4
votes

I have a large XML file to parse in code like the following sample. The issue seems to be that the memory allocated to childnode (IXMLNode) is not released, even when childnode falls out of scope. The memory only seems to be released once the parent TXMLDocument is deactivated (Active:=false), or freed. So my code, which starts around 380Mb once the xml document is loaded, blows out to 2Gb and that's where it ends. Setting childnode to nil has no effect on memory usage.

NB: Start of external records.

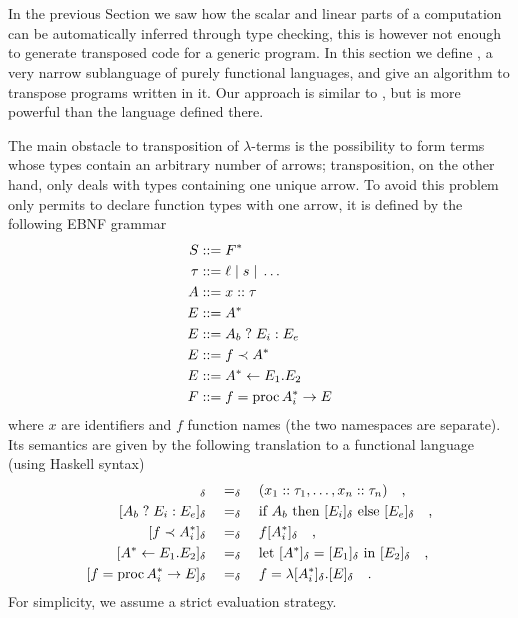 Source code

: \section{\tAL}
\label{sec:transAL}

In the previous Section we saw how the scalar and linear parts of a
computation can be automatically inferred through type checking, this
is however not enough to generate transposed code for a generic
program. In this section we define \tAL{}, a very narrow sublanguage
of purely functional languages, and give an algorithm to transpose
programs written in it. Our approach is similar to \cite{BoLeSc03},
but \tAL{} is more powerful than the language defined there.

The main obstacle to transposition of $\lambda$-terms is the
possibility to form terms whose types contain an arbitrary number of
arrows; transposition, on the other hand, only deals with types
containing one unique arrow. To avoid this problem \tAL{} only permits
to declare function types with one arrow, it is defined by the
following EBNF grammar
\begin{align}
  S &::= F^\ast\\
  \tau &::= \ell \;|\; s \;|\; \ldots\\
  A &::= x::\tau\\
  \label{eq:tAL-exp}
  E &::= A^\ast\\
  \label{eq:tAL-if}
  E &::= A_b \;?\; E_i : E_e\\
  \label{eq:tAL-apply}
  E &::= f \prec A^\ast\\
  \label{eq:tAL-let}
  E &::= A^\ast\leftarrow E_1.E_2\\
  \label{eq:tAL-fun}
  F &::= f = \operatorname{proc} A_i^\ast \rightarrow E
\end{align}
where $x$ are identifiers and $f$ function names (the two namespaces
are separate). Its semantics are given by the following translation to
a functional language (using Haskell syntax)
\begin{align}
  [x_1::\tau_1\cdots x_n::\tau_n]_\delta &\quad=_\delta\quad (x_1::\tau_1,\ldots,x_n::\tau_n)
  \quad\text{,}\\
  [A_b \;?\; E_i : E_e]_\delta &\quad=_\delta\quad
  \text{if }A_b\text{ then }[E_i]_\delta\text{ else }[E_e]_\delta
  \quad\text{,}\\
  [f \al A_i^\ast]_\delta &\quad=_\delta\quad
  f [A_i^\ast]_\delta \quad\text{,}\\
  [A^\ast\la E_1.E_2]_\delta &\quad=_\delta\quad
  \text{let } [A^\ast]_\delta = [E_1]_\delta \text{ in } [E_2]_\delta
  \quad\text{,}\\
  [f = \proc A_i^\ast \ra E]_\delta &\quad=_\delta\quad
  f = \lambda [A_i^\ast]_\delta.[E]_\delta\quad\text{.}
\end{align}
For simplicity, we assume a strict evaluation strategy.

My question is how to explicitly release the memory allocated to the IXMLNode interfaces. I'm not open to using a different XML object and I think I've tried almost every way to control the scope of the node interfaces.

var
  childnode: IXMLNode;

for i:=0 to rootnode.ChildNodes.Count-1 do begin
    childnode:=rootnode.ChildNodes[i];
    ...
    childnode:=nil;
end;
1
Do you have an edition of Delphi xe that includes AQTime? If so it will tell you exactly what is using up the memory.Warren P
Are you using the Open XML implementation? Of the three implementations (Open XML, Xerces XML, and MSXML) that are included out of the box, the Open XML implementation is probably the fastest, but uses roughly about twice as much memory as the other two. That said, there will always be a limit to how big a document you can load with TXmlDocument, because it essentially loads the whole thing. For a really large document you might need to go with a SAX parser (non-TXmlDocument) solution.Misha
In the past I solved the memory management issues, using XPath to locate a parse a group of nodes, instead of iterate over all the nodes at once.RRUZ
@Gerard, there is a small memory leak in the latest Open XML implementation, but it is not per node. The other implementations do not leak memory. Perhaps reading the ChildNode creates a cached reference in memory that is only freed when the document is closed? This would make sense and ensure fast access to a node that had already been read.Misha
SAX is the way to goDavid Heffernan

1 Answers

2
votes

i know you said you didn't want a separate XML library; but maybe someone else would like the sample code:

var
   sax: SAXXMLReader60;
   stm: IStream;
begin
   //Get a stream around our large file
   stm := TStreamAdapter.Create(TFileStream.Create('USGovBudgetLineItems2008.xml', fmOpenRead   ));

   sax := CoSAXXMLReader60.Create;
   sax.contentHandler := TVBSAXContentHandler.Create;
   sax.parse(stm);
end;

And we listen for the events with our SAXContentHandler object.

For all the IDispatch events you can return E_NOTIMPL (msxml doesn't even call them).

All the rest you can plug in whatever code you want:

TVBSAXContentHandler = class(TInterfacedObject, IVBSAXContentHandler)
protected
    { IDispatch }
    function GetTypeInfoCount(out Count: Integer): HResult; stdcall;
    function GetTypeInfo(Index, LocaleID: Integer; out TypeInfo): HResult; stdcall;
    function GetIDsOfNames(const IID: TGUID; Names: Pointer; NameCount, LocaleID: Integer; DispIDs: Pointer): HResult; stdcall;
    function Invoke(DispID: Integer; const IID: TGUID; LocaleID: Integer; Flags: Word; var Params; VarResult, ExcepInfo, ArgErr: Pointer): HResult; stdcall;
public
    { IVBSAXContentHandler }
    procedure Set_documentLocator(const Param1: IVBSAXLocator); safecall;
    procedure startDocument; safecall;
    procedure endDocument; safecall;
    procedure startPrefixMapping(var strPrefix: WideString; var strURI: WideString); safecall;
    procedure endPrefixMapping(var strPrefix: WideString); safecall;
    procedure startElement(var strNamespaceURI: WideString; var strLocalName: WideString;
                                var strQName: WideString; const oAttributes: IVBSAXAttributes); safecall;
    procedure endElement(var strNamespaceURI: WideString; var strLocalName: WideString;
                             var strQName: WideString); safecall;
    procedure characters(var strChars: WideString); safecall;
    procedure ignorableWhitespace(var strChars: WideString); safecall;
    procedure processingInstruction(var strTarget: WideString; var strData: WideString); safecall;
    procedure skippedEntity(var strName: WideString); safecall;
//      property documentLocator: IVBSAXLocator write Set_documentLocator;
end;

Note: Any code is released into the public domain. No attribution required.